---------- EXERCISE MATERIAL

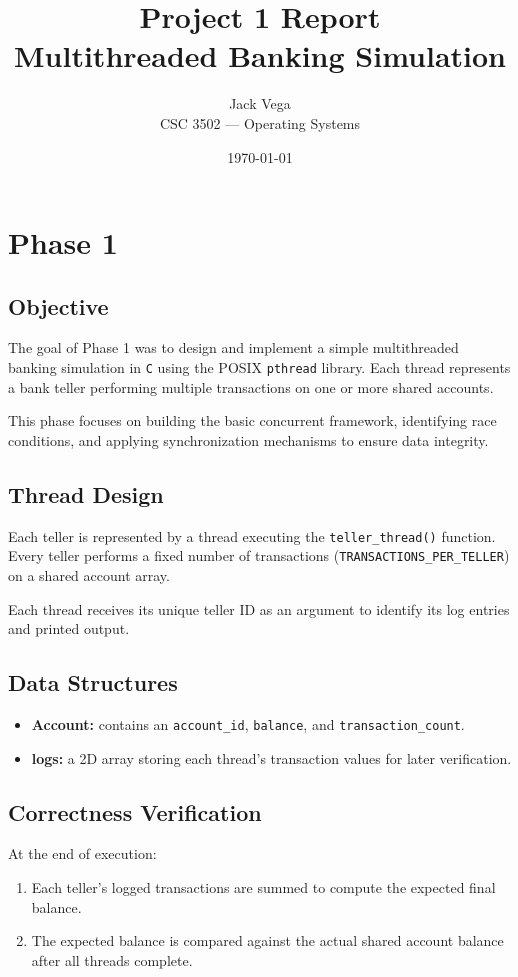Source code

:\documentclass[12pt]{article}
\title{\textbf{Project 1 Report\\Multithreaded Banking Simulation}}
\author{Jack Vega \\ CSC 3502 — Operating Systems}
\date{\today}
\begin{document}
\maketitle


\section{Phase 1}
\subsection{Objective}
The goal of Phase 1 was to design and implement a simple multithreaded banking simulation in \texttt{C} using the POSIX \texttt{pthread} library.
Each thread represents a bank teller performing multiple transactions on one or more shared accounts.

This phase focuses on building the basic concurrent framework, identifying race conditions, and applying synchronization mechanisms to ensure data integrity.

\subsection{Thread Design}
Each teller is represented by a thread executing the \texttt{teller\_thread()} function.
Every teller performs a fixed number of transactions (\texttt{TRANSACTIONS\_PER\_TELLER}) on a shared account array.

Each thread receives its unique teller ID as an argument to identify its log entries and printed output.

\subsection{Data Structures}
\begin{itemize}
  \item \textbf{Account:} contains an \texttt{account\_id}, \texttt{balance}, and \texttt{transaction\_count}.
  \item \textbf{logs:} a 2D array storing each thread’s transaction values for later verification.
\end{itemize}

\subsection{Correctness Verification}
At the end of execution:
\begin{enumerate}
  \item Each teller’s logged transactions are summed to compute the expected final balance.
  \item The expected balance is compared against the actual shared account balance after all threads complete.
\end{enumerate}
\end{document}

--------------------

YOUR OBJECTIVE |
Could you retype exactly the lines above from the one containing "Each teller is" through the last line of the records, both included, and nothing else?

RESPONSE AREA |
Each teller is represented by a thread executing the \texttt{teller\_thread()} function.
Every teller performs a fixed number of transactions (\texttt{TRANSACTIONS\_PER\_TELLER}) on a shared account array.

Each thread receives its unique teller ID as an argument to identify its log entries and printed output.

\subsection{Data Structures}
\begin{itemize}
  \item \textbf{Account:} contains an \texttt{account\_id}, \texttt{balance}, and \texttt{transaction\_count}.
  \item \textbf{logs:} a 2D array storing each thread’s transaction values for later verification.
\end{itemize}

\subsection{Correctness Verification}
At the end of execution:
\begin{enumerate}
  \item Each teller’s logged transactions are summed to compute the expected final balance.
  \item The expected balance is compared against the actual shared account balance after all threads complete.
\end{enumerate}
\end{document}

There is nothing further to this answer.